Important tips on immunophenotyping
- Animals should ideally not have been treated with any chemotherapeutic agents, including corticosteroids, prior to using flow cytometry. Antigens can be downregulated on lymphocytes after treatment.
- Samples of cerebrospinal fluid are usually of too low cellularity to perform immunophenotyping using flow cytometry.
- In our experience, flow cytometry does not work well on samples with suspected histiocytic sarcoma (the cells lyse readily during the procedure).
- Before application of the antibodies for flow cytometry, we usually check the sample for sufficient preservation and number of cells in question. If there are insufficient cells or the cells are mostly lysed, we will not proceed with the full flow cytometric evaluation. However, substantial effort and time has been expended to get the sample to this point and, thus, a minimum charge of $40 will be applied to the sample, regardless of whether the complete analysis is done.

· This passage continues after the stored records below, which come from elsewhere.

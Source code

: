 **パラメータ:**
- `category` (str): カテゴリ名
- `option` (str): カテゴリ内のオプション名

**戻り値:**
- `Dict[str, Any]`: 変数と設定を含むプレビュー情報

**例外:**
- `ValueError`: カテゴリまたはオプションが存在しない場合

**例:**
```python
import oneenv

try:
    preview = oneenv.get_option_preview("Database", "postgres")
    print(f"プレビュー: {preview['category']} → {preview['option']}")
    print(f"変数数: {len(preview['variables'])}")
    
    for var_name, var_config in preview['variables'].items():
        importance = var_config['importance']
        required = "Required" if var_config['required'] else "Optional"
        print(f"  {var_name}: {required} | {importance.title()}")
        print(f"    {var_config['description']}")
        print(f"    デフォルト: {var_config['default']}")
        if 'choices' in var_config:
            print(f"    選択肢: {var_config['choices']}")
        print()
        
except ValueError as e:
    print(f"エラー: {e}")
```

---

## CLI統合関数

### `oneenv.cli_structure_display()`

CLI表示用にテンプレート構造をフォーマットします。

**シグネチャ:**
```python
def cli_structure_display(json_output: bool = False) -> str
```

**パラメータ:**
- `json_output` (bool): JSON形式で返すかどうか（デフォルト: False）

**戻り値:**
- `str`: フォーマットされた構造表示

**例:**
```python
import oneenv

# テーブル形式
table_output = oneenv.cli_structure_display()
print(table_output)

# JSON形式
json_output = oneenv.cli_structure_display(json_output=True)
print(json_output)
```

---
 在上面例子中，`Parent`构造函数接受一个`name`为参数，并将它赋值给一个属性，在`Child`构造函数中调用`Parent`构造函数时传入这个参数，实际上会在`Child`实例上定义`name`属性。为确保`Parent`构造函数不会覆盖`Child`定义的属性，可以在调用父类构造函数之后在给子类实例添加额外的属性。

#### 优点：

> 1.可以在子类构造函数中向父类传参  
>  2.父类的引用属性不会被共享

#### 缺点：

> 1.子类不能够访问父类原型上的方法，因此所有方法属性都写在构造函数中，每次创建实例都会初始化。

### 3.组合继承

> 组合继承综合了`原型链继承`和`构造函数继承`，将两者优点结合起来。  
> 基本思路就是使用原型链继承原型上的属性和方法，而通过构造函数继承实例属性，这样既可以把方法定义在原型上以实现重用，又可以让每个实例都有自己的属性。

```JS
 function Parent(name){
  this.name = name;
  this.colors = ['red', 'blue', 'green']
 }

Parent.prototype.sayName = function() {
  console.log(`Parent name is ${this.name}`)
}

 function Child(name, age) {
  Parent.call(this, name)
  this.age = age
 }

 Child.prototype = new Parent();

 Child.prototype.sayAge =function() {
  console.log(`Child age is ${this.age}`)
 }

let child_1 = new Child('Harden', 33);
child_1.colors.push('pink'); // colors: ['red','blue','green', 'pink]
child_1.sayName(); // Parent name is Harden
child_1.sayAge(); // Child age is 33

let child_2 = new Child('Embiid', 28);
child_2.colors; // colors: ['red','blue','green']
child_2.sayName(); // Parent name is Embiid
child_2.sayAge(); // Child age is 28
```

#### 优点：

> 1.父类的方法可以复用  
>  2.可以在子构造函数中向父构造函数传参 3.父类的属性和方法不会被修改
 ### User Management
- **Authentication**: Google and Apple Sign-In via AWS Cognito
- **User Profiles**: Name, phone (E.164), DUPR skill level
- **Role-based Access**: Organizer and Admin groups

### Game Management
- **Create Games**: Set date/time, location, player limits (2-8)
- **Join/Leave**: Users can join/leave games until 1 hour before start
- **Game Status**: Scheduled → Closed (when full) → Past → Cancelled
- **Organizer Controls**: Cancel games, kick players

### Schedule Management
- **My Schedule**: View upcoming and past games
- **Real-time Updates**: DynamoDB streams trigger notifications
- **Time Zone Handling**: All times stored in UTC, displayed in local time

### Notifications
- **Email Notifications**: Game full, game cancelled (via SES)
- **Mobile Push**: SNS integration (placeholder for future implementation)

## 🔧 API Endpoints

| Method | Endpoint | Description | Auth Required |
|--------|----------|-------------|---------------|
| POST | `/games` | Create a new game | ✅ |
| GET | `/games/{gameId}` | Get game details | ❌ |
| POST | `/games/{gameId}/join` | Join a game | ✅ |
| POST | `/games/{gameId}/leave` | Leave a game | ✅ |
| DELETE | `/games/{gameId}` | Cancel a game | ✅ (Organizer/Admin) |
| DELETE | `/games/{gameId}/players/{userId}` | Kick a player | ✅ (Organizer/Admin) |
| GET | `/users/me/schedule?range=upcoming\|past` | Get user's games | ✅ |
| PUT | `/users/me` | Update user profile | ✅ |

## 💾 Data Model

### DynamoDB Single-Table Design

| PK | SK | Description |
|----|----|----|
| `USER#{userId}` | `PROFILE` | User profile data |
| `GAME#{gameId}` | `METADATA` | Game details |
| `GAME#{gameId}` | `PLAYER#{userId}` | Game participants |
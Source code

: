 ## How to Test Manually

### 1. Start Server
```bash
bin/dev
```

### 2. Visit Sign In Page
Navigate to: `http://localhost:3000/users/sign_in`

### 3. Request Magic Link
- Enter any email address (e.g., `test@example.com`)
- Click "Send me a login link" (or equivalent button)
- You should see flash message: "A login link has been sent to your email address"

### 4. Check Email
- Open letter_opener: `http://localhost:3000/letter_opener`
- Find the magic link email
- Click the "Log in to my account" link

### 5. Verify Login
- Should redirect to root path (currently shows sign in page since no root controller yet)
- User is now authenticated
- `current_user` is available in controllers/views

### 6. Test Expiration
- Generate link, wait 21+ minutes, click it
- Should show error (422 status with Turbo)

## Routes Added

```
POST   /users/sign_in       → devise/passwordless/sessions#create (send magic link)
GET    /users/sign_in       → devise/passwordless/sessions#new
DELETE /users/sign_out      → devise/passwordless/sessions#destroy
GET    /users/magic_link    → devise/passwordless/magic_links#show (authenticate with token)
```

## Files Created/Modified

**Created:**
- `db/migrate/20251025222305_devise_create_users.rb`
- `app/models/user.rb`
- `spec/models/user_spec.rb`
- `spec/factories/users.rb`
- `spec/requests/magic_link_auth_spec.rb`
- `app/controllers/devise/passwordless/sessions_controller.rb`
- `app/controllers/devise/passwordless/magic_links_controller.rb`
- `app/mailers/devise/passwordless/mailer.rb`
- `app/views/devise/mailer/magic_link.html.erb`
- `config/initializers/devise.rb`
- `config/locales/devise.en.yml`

In our experience, acute myeloid leukemias are frequently negative for most of the markers that we test for (even in our leukemia flow panel), other than the stem cell markers, CD34 and CD90. Under these circumstances, we will recommend additional testing – specifically, cytochemical staining for cytoplasmic enzymes – to determine cell lineage and obtain a definitive diagnosis.
- Note that we lack markers for cells of erythroid lineage (acute erythroid leukemias) and natural killer cells.
- Immunophenotyping is not recommended for diagnosis of chronic myeloid leukemias.
- A disadvantage of flow cytometry is that you cannot see the location of the positive reaction in the cells in question. False positive reactions may occur, especially if the cells are permeabilized to access nuclear or cytoplasmic antigens.
- Certain infectious diseases can cause clonal or restricted expansions of lymphocytes, which can mimic lymphoid neoplasia. This includes Ehrlichia canis (expansion of cytotoxic T cells) and Lyme disease (expansion of B cells). Infectious disease testing is always recommended in animals with an unexplained or persistent lymphocytosis.